Exercise aim:
From the records below, report the number of lines that contain "data", and add nothing.

+ + +

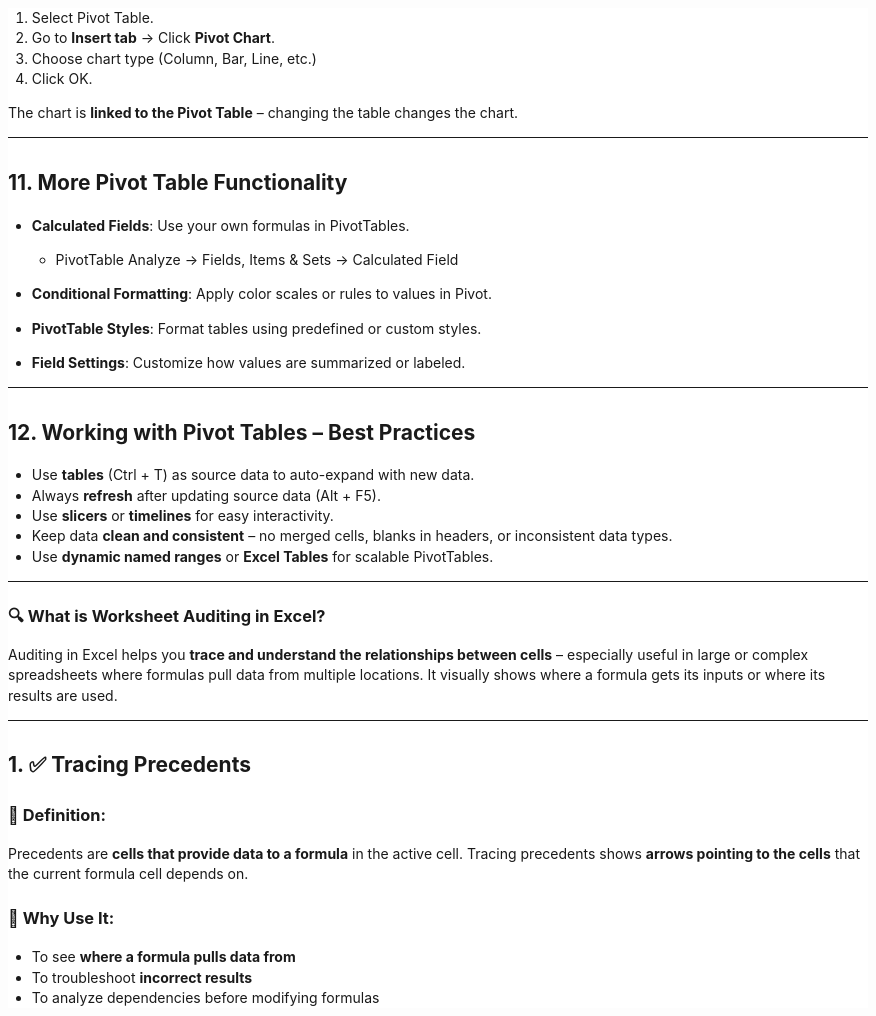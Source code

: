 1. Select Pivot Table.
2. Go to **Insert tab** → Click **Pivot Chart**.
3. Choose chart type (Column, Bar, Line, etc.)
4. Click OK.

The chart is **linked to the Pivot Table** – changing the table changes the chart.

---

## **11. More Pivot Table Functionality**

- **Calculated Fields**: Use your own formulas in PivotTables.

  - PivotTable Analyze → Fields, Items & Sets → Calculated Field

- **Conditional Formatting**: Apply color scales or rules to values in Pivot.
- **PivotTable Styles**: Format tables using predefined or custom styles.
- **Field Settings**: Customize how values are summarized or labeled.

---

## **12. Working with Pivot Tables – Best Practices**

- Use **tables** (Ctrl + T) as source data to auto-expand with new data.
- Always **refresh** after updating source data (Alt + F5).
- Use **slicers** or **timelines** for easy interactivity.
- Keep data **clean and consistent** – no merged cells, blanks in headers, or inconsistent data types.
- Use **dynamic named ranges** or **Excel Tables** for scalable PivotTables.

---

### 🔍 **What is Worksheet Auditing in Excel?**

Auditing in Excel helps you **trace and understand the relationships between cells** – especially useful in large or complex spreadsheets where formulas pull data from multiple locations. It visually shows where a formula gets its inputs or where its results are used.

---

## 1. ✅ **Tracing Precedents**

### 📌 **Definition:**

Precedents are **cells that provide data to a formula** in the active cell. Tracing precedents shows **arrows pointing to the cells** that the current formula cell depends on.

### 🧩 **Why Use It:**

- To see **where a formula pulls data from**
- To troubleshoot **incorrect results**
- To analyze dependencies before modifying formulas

+ + +

Result for this exercise:
6